The problem: Below are the records to retype. Keep every character exactly and leave out the pictures.

Exercise data:

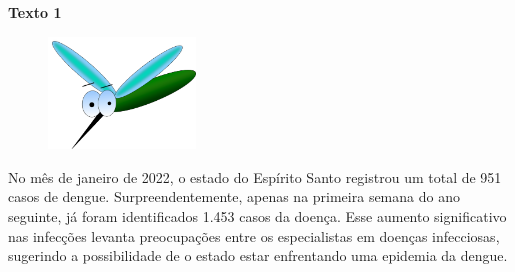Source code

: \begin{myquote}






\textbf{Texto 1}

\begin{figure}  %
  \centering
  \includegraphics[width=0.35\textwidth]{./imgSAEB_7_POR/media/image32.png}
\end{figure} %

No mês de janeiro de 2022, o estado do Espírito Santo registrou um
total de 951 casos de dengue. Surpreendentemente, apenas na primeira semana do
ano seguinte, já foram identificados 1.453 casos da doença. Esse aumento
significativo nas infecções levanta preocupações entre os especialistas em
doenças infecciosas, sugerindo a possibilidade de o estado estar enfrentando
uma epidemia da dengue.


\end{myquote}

Answer section:
Source code

: \begin{myquote}






\textbf{Texto 1}

\begin{figure}  %
  \centering
  \includegraphics[width=0.35\textwidth]{./imgSAEB_7_POR/media/image32.png}
\end{figure} %

No mês de janeiro de 2022, o estado do Espírito Santo registrou um
total de 951 casos de dengue. Surpreendentemente, apenas na primeira semana do
ano seguinte, já foram identificados 1.453 casos da doença. Esse aumento
significativo nas infecções levanta preocupações entre os especialistas em
doenças infecciosas, sugerindo a possibilidade de o estado estar enfrentando
uma epidemia da dengue.


\end{myquote}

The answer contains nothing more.